[Opening EXTRACTED DATA section]

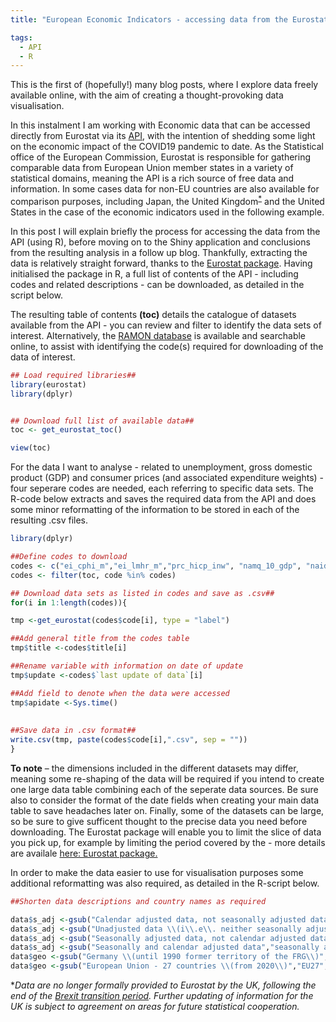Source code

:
 ```yaml
---
title: "European Economic Indicators - accessing data from the Eurostat API"

tags:
  - API
  - R
---
```


This is the first of (hopefully!) many blog posts, where I explore data freely available online, with the aim of creating a thought-provoking data visualisation.  

In this instalment I am working with Economic data that can be accessed directly from Eurostat via its [API](https://ec.europa.eu/eurostat/online-help/public/en/API_06_DataQuery_en/), with the intention of shedding some light on the economic impact of the COVID19 pandemic to date. As the Statistical office of the European Commission, Eurostat is responsible for gathering comparable data from European Union member states in a variety of statistical domains, meaning the API is a rich source of free data and information. In some cases data for non-EU countries are also available for comparison purposes, including Japan, the United Kingdom<sup>[*](#myfootnote)</sup> and the United States in the case of the economic indicators used in the following example.  

In this post I will explain briefly the process for accessing the data from the API (using R), before moving on to the Shiny application and conclusions from the resulting analysis in a follow up blog. Thankfully, extracting the data is relatively straight forward, thanks to the [Eurostat package](http://ropengov.github.io/eurostat/articles/website/eurostat_tutorial.html). Having initialised the package in R, a full list of contents of the API - including codes and related descriptions - can be downloaded, as detailed in the script below.  

The resulting table of contents **(toc)** details the catalogue of datasets available from the API - you can review and filter to identify the data sets of interest. 
Alternatively, the [RAMON database](https://ec.europa.eu/eurostat/ramon/nomenclatures/index.cfm?TargetUrl=LST_NOM&StrGroupCode=SCL&StrLanguageCode=EN) is available and searchable online, to assist with identifying the code(s) required for downloading of the data of interest.

```r
## Load required libraries##
library(eurostat)
library(dplyr)


## Download full list of available data##
toc <- get_eurostat_toc()

view(toc)

```
  
For the data I want to analyse - related to unemployment, gross domestic product (GDP) and consumer prices (and associated expenditure weights) - four seperare codes are needed, each referring to specific data sets. The R-code below extracts and saves the required data from the API and does some minor reformatting of the information to be stored in each of the resulting .csv files. 

```r
library(dplyr)

##Define codes to download
codes <- c("ei_cphi_m","ei_lmhr_m","prc_hicp_inw", "namq_10_gdp", "naidq_10_gdp")
codes <- filter(toc, code %in% codes)

## Download data sets as listed in codes and save as .csv##
for(i in 1:length(codes)){

tmp <-get_eurostat(codes$code[i], type = "label")

##Add general title from the codes table
tmp$title <-codes$title[i]

##Rename variable with information on date of update  
tmp$update <-codes$`last update of data`[i]

##Add field to denote when the data were accessed
tmp$apidate <-Sys.time()
  
    
##Save data in .csv format##
write.csv(tmp, paste(codes$code[i],".csv", sep = ""))
}
```

**To note** – the dimensions included in the different datasets may differ, meaning some re-shaping of the data will be required if you intend to create one large data table combining each of the seperate data sources. Be sure also to consider the format of the date fields when creating your main data table to save headaches later on. Finally, some of the datasets can be large, so be sure to give sufficent thought to the precise data you need before downloading. The Eurostat package will enable you to limit the slice of data you pick up, for example by limiting the period covered by the - more details are availale [here: Eurostat package.](http://ropengov.github.io/eurostat/articles/website/eurostat_tutorial.html)  

In order to make the data easier to use for visualisation purposes some additional reformatting was also required, as detailed in the R-script below. 

```r
##Shorten data descriptions and country names as required

data$s_adj <-gsub("Calendar adjusted data, not seasonally adjusted data","calendar adjusted",data$s_adj)
data$s_adj <-gsub("Unadjusted data \\(i\\.e\\. neither seasonally adjusted nor calendar adjusted data\\)","unadjusted",data$s_adj)
data$s_adj <-gsub("Seasonally adjusted data, not calendar adjusted data","seasonally adjusted",data$s_adj)
data$s_adj <-gsub("Seasonally and calendar adjusted data","seasonally and calendar adjusted",data$s_adj)
data$geo <-gsub("Germany \\(until 1990 former territory of the FRG\\)","Germany",data$geo)
data$geo <-gsub("European Union - 27 countries \\(from 2020\\)","EU27",data$geo)

```
  
    
      
<a name="myfootnote">*</a>_Data are no longer formally provided to Eurostat by the UK, following the end of the [Brexit transition period](https://ec.europa.eu/eurostat/web/products-eurostat-news/-/WDN-20200201-1). Further updating of information for the UK is subject to agreement on areas for future statistical cooperation._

[Closing EXTRACTED DATA section]

- WHAT IS BEING ASKED: Word for word, print the material above, but without its pictures.

- RESULT OF THIS TASK:
Source code

:
 ```yaml
---
title: "European Economic Indicators - accessing data from the Eurostat API"

tags:
  - API
  - R
---
```


This is the first of (hopefully!) many blog posts, where I explore data freely available online, with the aim of creating a thought-provoking data visualisation.  

In this instalment I am working with Economic data that can be accessed directly from Eurostat via its [API](https://ec.europa.eu/eurostat/online-help/public/en/API_06_DataQuery_en/), with the intention of shedding some light on the economic impact of the COVID19 pandemic to date. As the Statistical office of the European Commission, Eurostat is responsible for gathering comparable data from European Union member states in a variety of statistical domains, meaning the API is a rich source of free data and information. In some cases data for non-EU countries are also available for comparison purposes, including Japan, the United Kingdom<sup>[*](#myfootnote)</sup> and the United States in the case of the economic indicators used in the following example.  

In this post I will explain briefly the process for accessing the data from the API (using R), before moving on to the Shiny application and conclusions from the resulting analysis in a follow up blog. Thankfully, extracting the data is relatively straight forward, thanks to the [Eurostat package](http://ropengov.github.io/eurostat/articles/website/eurostat_tutorial.html). Having initialised the package in R, a full list of contents of the API - including codes and related descriptions - can be downloaded, as detailed in the script below.  

The resulting table of contents **(toc)** details the catalogue of datasets available from the API - you can review and filter to identify the data sets of interest. 
Alternatively, the [RAMON database](https://ec.europa.eu/eurostat/ramon/nomenclatures/index.cfm?TargetUrl=LST_NOM&StrGroupCode=SCL&StrLanguageCode=EN) is available and searchable online, to assist with identifying the code(s) required for downloading of the data of interest.

```r
## Load required libraries##
library(eurostat)
library(dplyr)


## Download full list of available data##
toc <- get_eurostat_toc()

view(toc)

```
  
For the data I want to analyse - related to unemployment, gross domestic product (GDP) and consumer prices (and associated expenditure weights) - four seperare codes are needed, each referring to specific data sets. The R-code below extracts and saves the required data from the API and does some minor reformatting of the information to be stored in each of the resulting .csv files. 

```r
library(dplyr)

##Define codes to download
codes <- c("ei_cphi_m","ei_lmhr_m","prc_hicp_inw", "namq_10_gdp", "naidq_10_gdp")
codes <- filter(toc, code %in% codes)

## Download data sets as listed in codes and save as .csv##
for(i in 1:length(codes)){

tmp <-get_eurostat(codes$code[i], type = "label")

##Add general title from the codes table
tmp$title <-codes$title[i]

##Rename variable with information on date of update  
tmp$update <-codes$`last update of data`[i]

##Add field to denote when the data were accessed
tmp$apidate <-Sys.time()
  
    
##Save data in .csv format##
write.csv(tmp, paste(codes$code[i],".csv", sep = ""))
}
```

**To note** – the dimensions included in the different datasets may differ, meaning some re-shaping of the data will be required if you intend to create one large data table combining each of the seperate data sources. Be sure also to consider the format of the date fields when creating your main data table to save headaches later on. Finally, some of the datasets can be large, so be sure to give sufficent thought to the precise data you need before downloading. The Eurostat package will enable you to limit the slice of data you pick up, for example by limiting the period covered by the - more details are availale [here: Eurostat package.](http://ropengov.github.io/eurostat/articles/website/eurostat_tutorial.html)  

In order to make the data easier to use for visualisation purposes some additional reformatting was also required, as detailed in the R-script below. 

```r
##Shorten data descriptions and country names as required

data$s_adj <-gsub("Calendar adjusted data, not seasonally adjusted data","calendar adjusted",data$s_adj)
data$s_adj <-gsub("Unadjusted data \\(i\\.e\\. neither seasonally adjusted nor calendar adjusted data\\)","unadjusted",data$s_adj)
data$s_adj <-gsub("Seasonally adjusted data, not calendar adjusted data","seasonally adjusted",data$s_adj)
data$s_adj <-gsub("Seasonally and calendar adjusted data","seasonally and calendar adjusted",data$s_adj)
data$geo <-gsub("Germany \\(until 1990 former territory of the FRG\\)","Germany",data$geo)
data$geo <-gsub("European Union - 27 countries \\(from 2020\\)","EU27",data$geo)

```
  
    
      
<a name="myfootnote">*</a>_Data are no longer formally provided to Eurostat by the UK, following the end of the [Brexit transition period](https://ec.europa.eu/eurostat/web/products-eurostat-news/-/WDN-20200201-1). Further updating of information for the UK is subject to agreement on areas for future statistical cooperation._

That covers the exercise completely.